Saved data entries

-.-.-

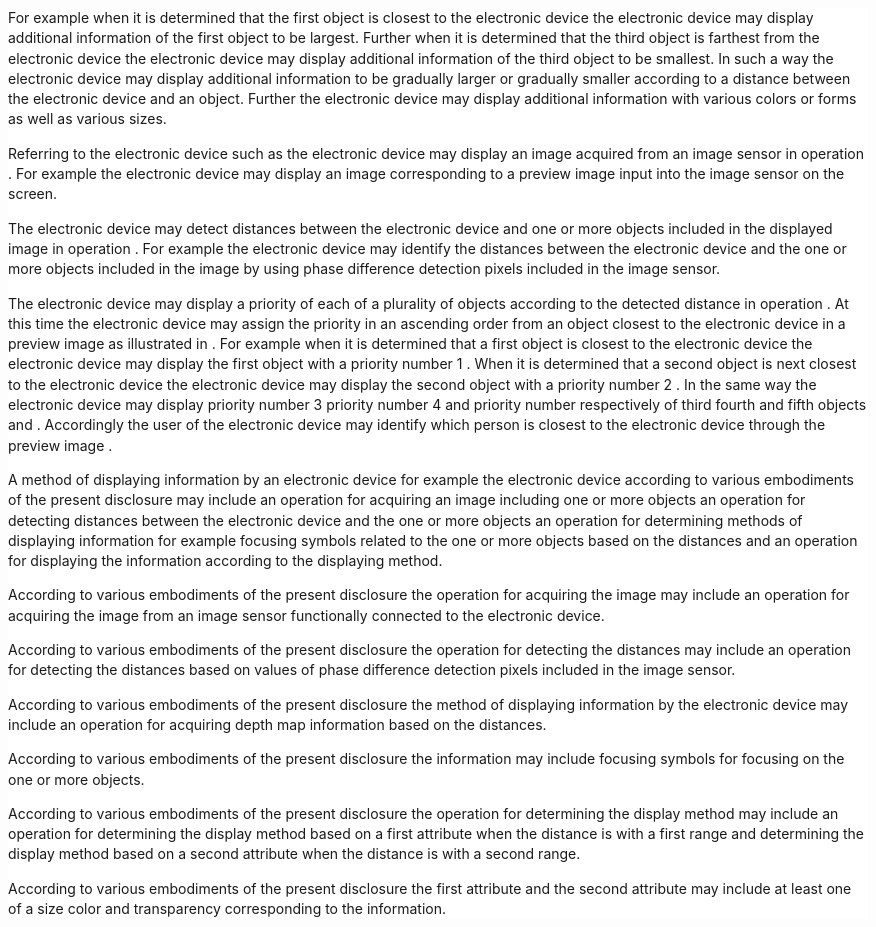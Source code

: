 For example when it is determined that the first object is closest to the electronic device the electronic device may display additional information of the first object to be largest. Further when it is determined that the third object is farthest from the electronic device the electronic device may display additional information of the third object to be smallest. In such a way the electronic device may display additional information to be gradually larger or gradually smaller according to a distance between the electronic device and an object. Further the electronic device may display additional information with various colors or forms as well as various sizes.

Referring to the electronic device such as the electronic device may display an image acquired from an image sensor in operation . For example the electronic device may display an image corresponding to a preview image input into the image sensor on the screen.

The electronic device may detect distances between the electronic device and one or more objects included in the displayed image in operation . For example the electronic device may identify the distances between the electronic device and the one or more objects included in the image by using phase difference detection pixels included in the image sensor.

The electronic device may display a priority of each of a plurality of objects according to the detected distance in operation . At this time the electronic device may assign the priority in an ascending order from an object closest to the electronic device in a preview image as illustrated in . For example when it is determined that a first object is closest to the electronic device the electronic device may display the first object with a priority number 1 . When it is determined that a second object is next closest to the electronic device the electronic device may display the second object with a priority number 2 . In the same way the electronic device may display priority number 3 priority number 4 and priority number respectively of third fourth and fifth objects and . Accordingly the user of the electronic device may identify which person is closest to the electronic device through the preview image .

A method of displaying information by an electronic device for example the electronic device according to various embodiments of the present disclosure may include an operation for acquiring an image including one or more objects an operation for detecting distances between the electronic device and the one or more objects an operation for determining methods of displaying information for example focusing symbols related to the one or more objects based on the distances and an operation for displaying the information according to the displaying method.

According to various embodiments of the present disclosure the operation for acquiring the image may include an operation for acquiring the image from an image sensor functionally connected to the electronic device.

According to various embodiments of the present disclosure the operation for detecting the distances may include an operation for detecting the distances based on values of phase difference detection pixels included in the image sensor.

According to various embodiments of the present disclosure the method of displaying information by the electronic device may include an operation for acquiring depth map information based on the distances.

According to various embodiments of the present disclosure the information may include focusing symbols for focusing on the one or more objects.

According to various embodiments of the present disclosure the operation for determining the display method may include an operation for determining the display method based on a first attribute when the distance is with a first range and determining the display method based on a second attribute when the distance is with a second range.

According to various embodiments of the present disclosure the first attribute and the second attribute may include at least one of a size color and transparency corresponding to the information.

-.-.-

WORK ITEM => Begin with the first line of the entries above and write out each line exactly, ending with the line containing "The electronic device may display a priority". Leave out pictures.

SOLUTION TO THIS PROBLEM =>
Source code

: For example when it is determined that the first object is closest to the electronic device the electronic device may display additional information of the first object to be largest. Further when it is determined that the third object is farthest from the electronic device the electronic device may display additional information of the third object to be smallest. In such a way the electronic device may display additional information to be gradually larger or gradually smaller according to a distance between the electronic device and an object. Further the electronic device may display additional information with various colors or forms as well as various sizes.

Referring to the electronic device such as the electronic device may display an image acquired from an image sensor in operation . For example the electronic device may display an image corresponding to a preview image input into the image sensor on the screen.

The electronic device may detect distances between the electronic device and one or more objects included in the displayed image in operation . For example the electronic device may identify the distances between the electronic device and the one or more objects included in the image by using phase difference detection pixels included in the image sensor.

The electronic device may display a priority of each of a plurality of objects according to the detected distance in operation . At this time the electronic device may assign the priority in an ascending order from an object closest to the electronic device in a preview image as illustrated in . For example when it is determined that a first object is closest to the electronic device the electronic device may display the first object with a priority number 1 . When it is determined that a second object is next closest to the electronic device the electronic device may display the second object with a priority number 2 . In the same way the electronic device may display priority number 3 priority number 4 and priority number respectively of third fourth and fifth objects and . Accordingly the user of the electronic device may identify which person is closest to the electronic device through the preview image .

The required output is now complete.